Problem ::
What is needed is an exact copy of the line that contains "## Metadata" and of all later lines to the end of the records below, with no other lines.

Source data
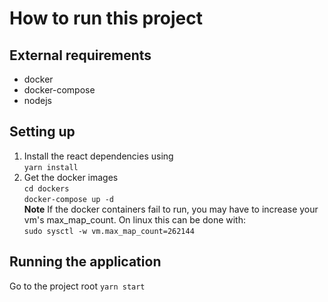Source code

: # How to run this project

## External requirements
- docker
- docker-compose
- nodejs

## Setting up
1. Install the react dependencies using  
`yarn install`
1. Get the docker images  
`cd dockers`  
`docker-compose up -d`  
**Note** If the docker containers fail to run, you may have to increase your vm's max_map_count. On linux this can be done with:  
`sudo sysctl -w vm.max_map_count=262144`

## Running the application
Go to the project root
`yarn start`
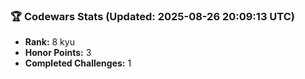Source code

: ### 🏆 Codewars Stats (Updated: 2025-08-26 20:09:13 UTC)

- **Rank:** 8 kyu
- **Honor Points:** 3
- **Completed Challenges:** 1
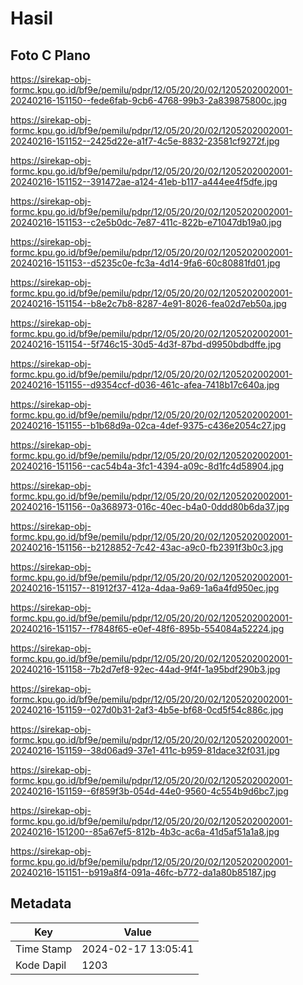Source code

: # Hasil

## Foto C Plano

https://sirekap-obj-formc.kpu.go.id/bf9e/pemilu/pdpr/12/05/20/20/02/1205202002001-20240216-151150--fede6fab-9cb6-4768-99b3-2a839875800c.jpg

https://sirekap-obj-formc.kpu.go.id/bf9e/pemilu/pdpr/12/05/20/20/02/1205202002001-20240216-151152--2425d22e-a1f7-4c5e-8832-23581cf9272f.jpg

https://sirekap-obj-formc.kpu.go.id/bf9e/pemilu/pdpr/12/05/20/20/02/1205202002001-20240216-151152--391472ae-a124-41eb-b117-a444ee4f5dfe.jpg

https://sirekap-obj-formc.kpu.go.id/bf9e/pemilu/pdpr/12/05/20/20/02/1205202002001-20240216-151153--c2e5b0dc-7e87-411c-822b-e71047db19a0.jpg

https://sirekap-obj-formc.kpu.go.id/bf9e/pemilu/pdpr/12/05/20/20/02/1205202002001-20240216-151153--d5235c0e-fc3a-4d14-9fa6-60c80881fd01.jpg

https://sirekap-obj-formc.kpu.go.id/bf9e/pemilu/pdpr/12/05/20/20/02/1205202002001-20240216-151154--b8e2c7b8-8287-4e91-8026-fea02d7eb50a.jpg

https://sirekap-obj-formc.kpu.go.id/bf9e/pemilu/pdpr/12/05/20/20/02/1205202002001-20240216-151154--5f746c15-30d5-4d3f-87bd-d9950bdbdffe.jpg

https://sirekap-obj-formc.kpu.go.id/bf9e/pemilu/pdpr/12/05/20/20/02/1205202002001-20240216-151155--d9354ccf-d036-461c-afea-7418b17c640a.jpg

https://sirekap-obj-formc.kpu.go.id/bf9e/pemilu/pdpr/12/05/20/20/02/1205202002001-20240216-151155--b1b68d9a-02ca-4def-9375-c436e2054c27.jpg

https://sirekap-obj-formc.kpu.go.id/bf9e/pemilu/pdpr/12/05/20/20/02/1205202002001-20240216-151156--cac54b4a-3fc1-4394-a09c-8d1fc4d58904.jpg

https://sirekap-obj-formc.kpu.go.id/bf9e/pemilu/pdpr/12/05/20/20/02/1205202002001-20240216-151156--0a368973-016c-40ec-b4a0-0ddd80b6da37.jpg

https://sirekap-obj-formc.kpu.go.id/bf9e/pemilu/pdpr/12/05/20/20/02/1205202002001-20240216-151156--b2128852-7c42-43ac-a9c0-fb2391f3b0c3.jpg

https://sirekap-obj-formc.kpu.go.id/bf9e/pemilu/pdpr/12/05/20/20/02/1205202002001-20240216-151157--81912f37-412a-4daa-9a69-1a6a4fd950ec.jpg

https://sirekap-obj-formc.kpu.go.id/bf9e/pemilu/pdpr/12/05/20/20/02/1205202002001-20240216-151157--f7848f65-e0ef-48f6-895b-554084a52224.jpg

https://sirekap-obj-formc.kpu.go.id/bf9e/pemilu/pdpr/12/05/20/20/02/1205202002001-20240216-151158--7b2d7ef8-92ec-44ad-9f4f-1a95bdf290b3.jpg

https://sirekap-obj-formc.kpu.go.id/bf9e/pemilu/pdpr/12/05/20/20/02/1205202002001-20240216-151159--027d0b31-2af3-4b5e-bf68-0cd5f54c886c.jpg

https://sirekap-obj-formc.kpu.go.id/bf9e/pemilu/pdpr/12/05/20/20/02/1205202002001-20240216-151159--38d06ad9-37e1-411c-b959-81dace32f031.jpg

https://sirekap-obj-formc.kpu.go.id/bf9e/pemilu/pdpr/12/05/20/20/02/1205202002001-20240216-151159--6f859f3b-054d-44e0-9560-4c554b9d6bc7.jpg

https://sirekap-obj-formc.kpu.go.id/bf9e/pemilu/pdpr/12/05/20/20/02/1205202002001-20240216-151200--85a67ef5-812b-4b3c-ac6a-41d5af51a1a8.jpg

https://sirekap-obj-formc.kpu.go.id/bf9e/pemilu/pdpr/12/05/20/20/02/1205202002001-20240216-151151--b919a8f4-091a-46fc-b772-da1a80b85187.jpg


## Metadata

| Key        | Value               |
| ---------- | ------------------- |
| Time Stamp | 2024-02-17 13:05:41 |
| Kode Dapil | 1203                |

Output for this exercise ::
## Metadata

| Key        | Value               |
| ---------- | ------------------- |
| Time Stamp | 2024-02-17 13:05:41 |
| Kode Dapil | 1203                |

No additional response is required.